As summer is approaching (not to try and tempt fate and consign us to yet another wash out summer – even here on the sun-drenched island of Jersey) we were thinking about whiling away long balmy summer evenings surrounded by our gorgeous lavender fields. But what should we be eating during these summers of lavender loveliness? We were wracking our brains for a lovely light summer main course, which would also include a little hint of our wonderful Jersey culinary lavender, when we happened across the June 2014 issue of Good Housekeeping Magazine and this fantastic recipe!
Side of Salmon with Pistachios, Honey and Lavender
- 75ml olive oil
- 1kg side of salmon
- 4tsp honey
- 100g shelled pistachios, finely chopped
- Zest of half a lemon
- 1tblsp culinary lavender
- 3 spring onions, finely chopped
- 70g watercress
- Preheat your oven to 180˚c. Line a baking tray with lightly greased parchment.
- Lay the salmon in the centre of the parchment, skin side down.
- Mix the remaining oil with the honey and brush half of this over the salmon.
- Combine the remaining honey mixture with the chopped pistachios, lemon zest, half the culinary lavender and the spring onions to form a chunky paste.

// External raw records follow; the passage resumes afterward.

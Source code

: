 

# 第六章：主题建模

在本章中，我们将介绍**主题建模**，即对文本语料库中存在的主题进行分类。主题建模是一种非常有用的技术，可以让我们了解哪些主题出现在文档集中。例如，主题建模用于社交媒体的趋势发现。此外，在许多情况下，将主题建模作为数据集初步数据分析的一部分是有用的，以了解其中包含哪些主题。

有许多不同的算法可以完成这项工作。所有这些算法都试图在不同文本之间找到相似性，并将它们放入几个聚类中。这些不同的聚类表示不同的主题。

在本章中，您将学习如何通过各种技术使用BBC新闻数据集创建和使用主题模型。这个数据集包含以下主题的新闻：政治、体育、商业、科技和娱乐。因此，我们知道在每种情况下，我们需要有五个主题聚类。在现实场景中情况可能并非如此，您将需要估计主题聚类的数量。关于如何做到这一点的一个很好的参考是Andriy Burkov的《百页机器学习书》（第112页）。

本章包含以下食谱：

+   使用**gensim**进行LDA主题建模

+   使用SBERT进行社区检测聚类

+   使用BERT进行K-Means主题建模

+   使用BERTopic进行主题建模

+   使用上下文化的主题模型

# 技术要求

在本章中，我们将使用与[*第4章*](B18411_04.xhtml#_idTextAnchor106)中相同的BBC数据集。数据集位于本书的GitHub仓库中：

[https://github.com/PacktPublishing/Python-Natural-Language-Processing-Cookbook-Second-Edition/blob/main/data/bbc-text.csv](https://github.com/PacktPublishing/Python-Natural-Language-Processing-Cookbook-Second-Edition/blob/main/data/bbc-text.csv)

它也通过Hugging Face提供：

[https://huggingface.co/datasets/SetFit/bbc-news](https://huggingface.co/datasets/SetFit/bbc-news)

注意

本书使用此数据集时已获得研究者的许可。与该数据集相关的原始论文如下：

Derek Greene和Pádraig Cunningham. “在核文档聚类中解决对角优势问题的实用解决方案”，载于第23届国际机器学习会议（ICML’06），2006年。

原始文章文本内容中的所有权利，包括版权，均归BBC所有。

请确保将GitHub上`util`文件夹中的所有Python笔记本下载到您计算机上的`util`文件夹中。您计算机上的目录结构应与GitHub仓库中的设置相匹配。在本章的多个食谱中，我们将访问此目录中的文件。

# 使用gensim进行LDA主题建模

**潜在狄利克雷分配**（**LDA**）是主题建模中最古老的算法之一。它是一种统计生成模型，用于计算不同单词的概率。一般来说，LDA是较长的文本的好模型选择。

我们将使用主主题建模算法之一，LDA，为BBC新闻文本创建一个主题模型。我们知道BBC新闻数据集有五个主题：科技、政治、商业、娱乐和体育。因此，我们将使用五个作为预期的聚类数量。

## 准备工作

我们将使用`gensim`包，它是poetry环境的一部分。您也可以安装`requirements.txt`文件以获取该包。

- Spread the paste over the fish and bake in the centre of the oven for 15-20 minutes, until the fish is just cooked and the topping is golden.
- Serve on a bed of watercress with the remaining lavender sprinkled over.
This delicious and unusual dish is sure to be a big hit for a summer dinner party, or simply scale the topping mixture back and use on individual salmon fillets for a quick supper.